Y sin embargo, es la hora de encontrar el camino de un nuevo humanismo que parta, como es obvio, de los valores de lo humano y los armonice con los logros que puede ofrecer la globalización. Ese camino ya fue previsto hace unos 200 años cuando Alexander von Humboldt (1769-1859) habló de la “conciencia del mundo”. Para el científico prusiano este concepto se refiere a “la intrínseca asociación entre el mundo natural y el mundo humano”. Lo que equivale a decir que al mundo no se lo puede pensar sin el ser humano que lo habita y a este sin aquel. Todo humanismo debería partir hoy de una conciencia ecológica.
Tener “conciencia del mundo” implica un darse cuenta de que el mundo es una realidad compleja que nos rebasa; que el solo hecho de relacionarnos con él aumentará nuestra experiencia sobre los seres humanos que lo habitan, sus culturas, sus formas de comunicarse y vincularse con el medio ambiente. Dominar la naturaleza respetando su equilibrio y su diversidad es la lección moral y política que Humboldt nos ofrece.

Todo saber es una búsqueda, un proceso, una aventura. No hay conocimiento del mundo que sea definitivo. La raza humana nunca llegará a conocer del todo la casa en la que habita. Y es en esta idea que se funda la esencia del humanismo de Humboldt. La cultura propia de la que necesariamente partimos impondrá siempre unos condicionamientos de los que será difícil escapar. Cualquier visión del mundo que nos aventuremos a expresar será incompleta, así como provisional será también nuestra opinión.

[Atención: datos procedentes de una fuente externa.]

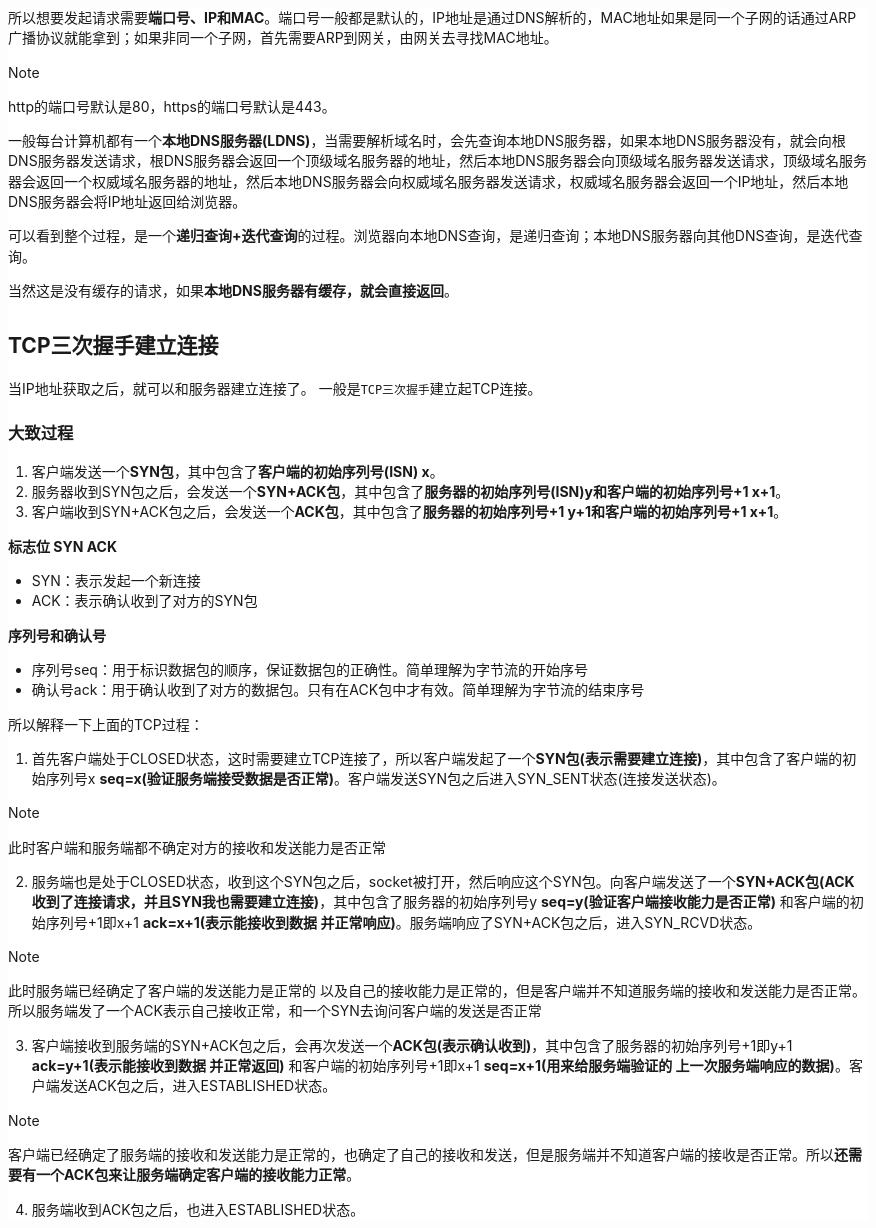 所以想要发起请求需要**端口号、IP和MAC**。端口号一般都是默认的，IP地址是通过DNS解析的，MAC地址如果是同一个子网的话通过ARP广播协议就能拿到；如果非同一个子网，首先需要ARP到网关，由网关去寻找MAC地址。

> [!NOTE]
> http的端口号默认是80，https的端口号默认是443。

一般每台计算机都有一个**本地DNS服务器(LDNS)**，当需要解析域名时，会先查询本地DNS服务器，如果本地DNS服务器没有，就会向根DNS服务器发送请求，根DNS服务器会返回一个顶级域名服务器的地址，然后本地DNS服务器会向顶级域名服务器发送请求，顶级域名服务器会返回一个权威域名服务器的地址，然后本地DNS服务器会向权威域名服务器发送请求，权威域名服务器会返回一个IP地址，然后本地DNS服务器会将IP地址返回给浏览器。

可以看到整个过程，是一个**递归查询+迭代查询**的过程。浏览器向本地DNS查询，是递归查询；本地DNS服务器向其他DNS查询，是迭代查询。

当然这是没有缓存的请求，如果**本地DNS服务器有缓存，就会直接返回**。

## TCP三次握手建立连接

当IP地址获取之后，就可以和服务器建立连接了。
一般是`TCP三次握手`建立起TCP连接。

### 大致过程

1. 客户端发送一个**SYN包**，其中包含了**客户端的初始序列号(ISN) x**。
2. 服务器收到SYN包之后，会发送一个**SYN+ACK包**，其中包含了**服务器的初始序列号(ISN)y和客户端的初始序列号+1 x+1**。
3. 客户端收到SYN+ACK包之后，会发送一个**ACK包**，其中包含了**服务器的初始序列号+1 y+1和客户端的初始序列号+1 x+1**。

**标志位 SYN ACK**

- SYN：表示发起一个新连接
- ACK：表示确认收到了对方的SYN包

**序列号和确认号**

- 序列号seq：用于标识数据包的顺序，保证数据包的正确性。简单理解为字节流的开始序号
- 确认号ack：用于确认收到了对方的数据包。只有在ACK包中才有效。简单理解为字节流的结束序号

所以解释一下上面的TCP过程：
1. 首先客户端处于CLOSED状态，这时需要建立TCP连接了，所以客户端发起了一个**SYN包(表示需要建立连接)**，其中包含了客户端的初始序列号x **seq=x(验证服务端接受数据是否正常)**。客户端发送SYN包之后进入SYN_SENT状态(连接发送状态)。

> [!NOTE]
> 此时客户端和服务端都不确定对方的接收和发送能力是否正常

2. 服务端也是处于CLOSED状态，收到这个SYN包之后，socket被打开，然后响应这个SYN包。向客户端发送了一个**SYN+ACK包(ACK收到了连接请求，并且SYN我也需要建立连接)**，其中包含了服务器的初始序列号y **seq=y(验证客户端接收能力是否正常)** 和客户端的初始序列号+1即x+1 **ack=x+1(表示能接收到数据 并正常响应)**。服务端响应了SYN+ACK包之后，进入SYN_RCVD状态。

> [!NOTE]
> 此时服务端已经确定了客户端的发送能力是正常的 以及自己的接收能力是正常的，但是客户端并不知道服务端的接收和发送能力是否正常。所以服务端发了一个ACK表示自己接收正常，和一个SYN去询问客户端的发送是否正常

3. 客户端接收到服务端的SYN+ACK包之后，会再次发送一个**ACK包(表示确认收到)**，其中包含了服务器的初始序列号+1即y+1 **ack=y+1(表示能接收到数据 并正常返回)** 和客户端的初始序列号+1即x+1 **seq=x+1(用来给服务端验证的 上一次服务端响应的数据)**。客户端发送ACK包之后，进入ESTABLISHED状态。

> [!NOTE]
> 客户端已经确定了服务端的接收和发送能力是正常的，也确定了自己的接收和发送，但是服务端并不知道客户端的接收是否正常。所以**还需要有一个ACK包来让服务端确定客户端的接收能力正常**。

4. 服务端收到ACK包之后，也进入ESTABLISHED状态。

Cuando a inicios del siglo XIX Humboldt explicaba la dinámica de este planeta como “un conjunto natural animado y movido por fuerzas internas” se anticipaba a la visión contemporánea de una naturaleza viva e interconectada, un entramado de fuerzas que se implican. No se puede afectar una parte sin perturbar el todo. La conciencia del mundo es la conciencia del ser humano sobre el mundo. “Este es el legado humanista que von Humboldt nos dejó y que podemos entender como un reto muy vigente en la fase actual de la globalización” (Oliver Kozlarek).